## [Task statement]
Without altering a single word, repeat the records that follow.

Collected data
==============================
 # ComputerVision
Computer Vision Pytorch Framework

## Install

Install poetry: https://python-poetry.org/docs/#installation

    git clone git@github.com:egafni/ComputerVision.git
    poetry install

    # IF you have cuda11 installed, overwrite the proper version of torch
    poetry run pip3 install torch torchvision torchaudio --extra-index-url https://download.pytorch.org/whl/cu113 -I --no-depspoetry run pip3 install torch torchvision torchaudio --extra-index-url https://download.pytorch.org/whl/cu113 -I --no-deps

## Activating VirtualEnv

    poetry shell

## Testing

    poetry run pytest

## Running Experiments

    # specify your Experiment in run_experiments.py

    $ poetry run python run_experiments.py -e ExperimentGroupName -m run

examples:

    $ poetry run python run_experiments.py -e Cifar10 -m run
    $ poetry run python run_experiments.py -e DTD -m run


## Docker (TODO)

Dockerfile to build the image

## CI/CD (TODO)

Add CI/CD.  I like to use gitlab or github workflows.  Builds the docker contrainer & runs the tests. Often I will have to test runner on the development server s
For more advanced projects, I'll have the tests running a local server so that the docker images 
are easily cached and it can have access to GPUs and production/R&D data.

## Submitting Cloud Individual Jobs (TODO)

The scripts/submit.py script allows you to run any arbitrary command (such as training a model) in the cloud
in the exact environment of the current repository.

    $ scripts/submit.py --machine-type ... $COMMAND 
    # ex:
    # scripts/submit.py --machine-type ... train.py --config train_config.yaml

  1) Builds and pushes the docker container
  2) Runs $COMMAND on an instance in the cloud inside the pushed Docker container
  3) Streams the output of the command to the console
==============================
## [Exercise result]
 # ComputerVision
Computer Vision Pytorch Framework

## Install

Install poetry: https://python-poetry.org/docs/#installation

    git clone git@github.com:egafni/ComputerVision.git
    poetry install

    # IF you have cuda11 installed, overwrite the proper version of torch
    poetry run pip3 install torch torchvision torchaudio --extra-index-url https://download.pytorch.org/whl/cu113 -I --no-depspoetry run pip3 install torch torchvision torchaudio --extra-index-url https://download.pytorch.org/whl/cu113 -I --no-deps

## Activating VirtualEnv

    poetry shell

## Testing

    poetry run pytest

## Running Experiments

    # specify your Experiment in run_experiments.py

    $ poetry run python run_experiments.py -e ExperimentGroupName -m run

examples:

    $ poetry run python run_experiments.py -e Cifar10 -m run
    $ poetry run python run_experiments.py -e DTD -m run


## Docker (TODO)

Dockerfile to build the image

## CI/CD (TODO)

Add CI/CD.  I like to use gitlab or github workflows.  Builds the docker contrainer & runs the tests. Often I will have to test runner on the development server s
For more advanced projects, I'll have the tests running a local server so that the docker images 
are easily cached and it can have access to GPUs and production/R&D data.

## Submitting Cloud Individual Jobs (TODO)

The scripts/submit.py script allows you to run any arbitrary command (such as training a model) in the cloud
in the exact environment of the current repository.

    $ scripts/submit.py --machine-type ... $COMMAND 
    # ex:
    # scripts/submit.py --machine-type ... train.py --config train_config.yaml

  1) Builds and pushes the docker container
  2) Runs $COMMAND on an instance in the cloud inside the pushed Docker container
  3) Streams the output of the command to the console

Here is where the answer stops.